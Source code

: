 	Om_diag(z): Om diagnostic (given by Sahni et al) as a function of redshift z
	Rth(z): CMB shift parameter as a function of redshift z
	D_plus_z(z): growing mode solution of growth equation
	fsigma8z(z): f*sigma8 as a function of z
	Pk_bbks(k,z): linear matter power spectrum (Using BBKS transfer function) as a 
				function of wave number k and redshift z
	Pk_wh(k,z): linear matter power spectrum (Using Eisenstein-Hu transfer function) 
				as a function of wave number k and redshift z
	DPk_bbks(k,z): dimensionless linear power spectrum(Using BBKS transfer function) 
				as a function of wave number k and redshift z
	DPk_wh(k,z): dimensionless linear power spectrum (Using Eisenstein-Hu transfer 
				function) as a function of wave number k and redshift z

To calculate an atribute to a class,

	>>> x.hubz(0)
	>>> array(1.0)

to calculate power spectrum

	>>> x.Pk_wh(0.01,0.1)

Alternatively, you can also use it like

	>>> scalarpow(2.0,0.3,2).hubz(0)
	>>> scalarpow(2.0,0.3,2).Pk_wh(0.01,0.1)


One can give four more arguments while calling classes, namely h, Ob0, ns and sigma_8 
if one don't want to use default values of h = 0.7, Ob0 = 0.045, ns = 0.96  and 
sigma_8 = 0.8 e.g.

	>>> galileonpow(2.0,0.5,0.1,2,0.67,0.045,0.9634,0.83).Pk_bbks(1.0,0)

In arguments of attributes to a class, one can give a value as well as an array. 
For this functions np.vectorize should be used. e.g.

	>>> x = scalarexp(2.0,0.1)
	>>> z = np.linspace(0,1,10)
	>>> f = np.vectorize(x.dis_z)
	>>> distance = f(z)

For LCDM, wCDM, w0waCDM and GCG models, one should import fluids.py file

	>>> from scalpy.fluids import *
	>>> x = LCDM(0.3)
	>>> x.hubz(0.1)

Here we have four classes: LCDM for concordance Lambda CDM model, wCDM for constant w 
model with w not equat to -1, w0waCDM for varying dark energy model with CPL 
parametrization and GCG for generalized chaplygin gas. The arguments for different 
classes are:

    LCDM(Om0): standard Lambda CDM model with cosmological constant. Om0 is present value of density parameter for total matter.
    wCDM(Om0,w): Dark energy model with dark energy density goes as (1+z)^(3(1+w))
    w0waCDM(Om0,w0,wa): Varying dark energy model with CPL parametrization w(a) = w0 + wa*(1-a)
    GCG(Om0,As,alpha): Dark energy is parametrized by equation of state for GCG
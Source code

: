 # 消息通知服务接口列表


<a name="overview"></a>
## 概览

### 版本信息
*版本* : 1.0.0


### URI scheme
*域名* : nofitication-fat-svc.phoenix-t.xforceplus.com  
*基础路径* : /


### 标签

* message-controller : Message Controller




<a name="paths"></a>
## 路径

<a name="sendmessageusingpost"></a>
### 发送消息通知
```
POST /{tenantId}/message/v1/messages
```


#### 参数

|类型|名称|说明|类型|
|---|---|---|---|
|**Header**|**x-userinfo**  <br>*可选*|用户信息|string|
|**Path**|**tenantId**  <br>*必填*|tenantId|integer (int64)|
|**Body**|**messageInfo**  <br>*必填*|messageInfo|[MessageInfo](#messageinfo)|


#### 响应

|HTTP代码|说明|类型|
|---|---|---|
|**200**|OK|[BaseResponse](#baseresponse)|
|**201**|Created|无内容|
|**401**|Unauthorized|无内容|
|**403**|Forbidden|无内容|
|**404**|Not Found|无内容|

• • • • •

§ **Exercise goal**
Whenever a line in the records above contains the string "wCDM", copy that line.

§ **Your solution**
For LCDM, wCDM, w0waCDM and GCG models, one should import fluids.py file
Here we have four classes: LCDM for concordance Lambda CDM model, wCDM for constant w 
    wCDM(Om0,w): Dark energy model with dark energy density goes as (1+z)^(3(1+w))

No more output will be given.